Work instruction | Your task is to copy every line of the entries that contains "eventName".

Items from a dataset |
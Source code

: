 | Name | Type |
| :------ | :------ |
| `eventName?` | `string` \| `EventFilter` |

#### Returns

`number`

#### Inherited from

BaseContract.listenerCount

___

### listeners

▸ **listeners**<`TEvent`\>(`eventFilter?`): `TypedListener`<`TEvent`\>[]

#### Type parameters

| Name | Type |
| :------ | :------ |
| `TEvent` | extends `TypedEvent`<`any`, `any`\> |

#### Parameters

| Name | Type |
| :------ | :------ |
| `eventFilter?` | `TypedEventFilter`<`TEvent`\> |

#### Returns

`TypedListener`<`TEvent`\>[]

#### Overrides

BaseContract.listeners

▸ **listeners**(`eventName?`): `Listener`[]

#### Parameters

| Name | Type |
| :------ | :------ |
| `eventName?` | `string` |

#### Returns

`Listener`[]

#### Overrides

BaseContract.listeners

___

Exercise result |
| `eventName?` | `string` \| `EventFilter` |
▸ **listeners**(`eventName?`): `Listener`[]
| `eventName?` | `string` |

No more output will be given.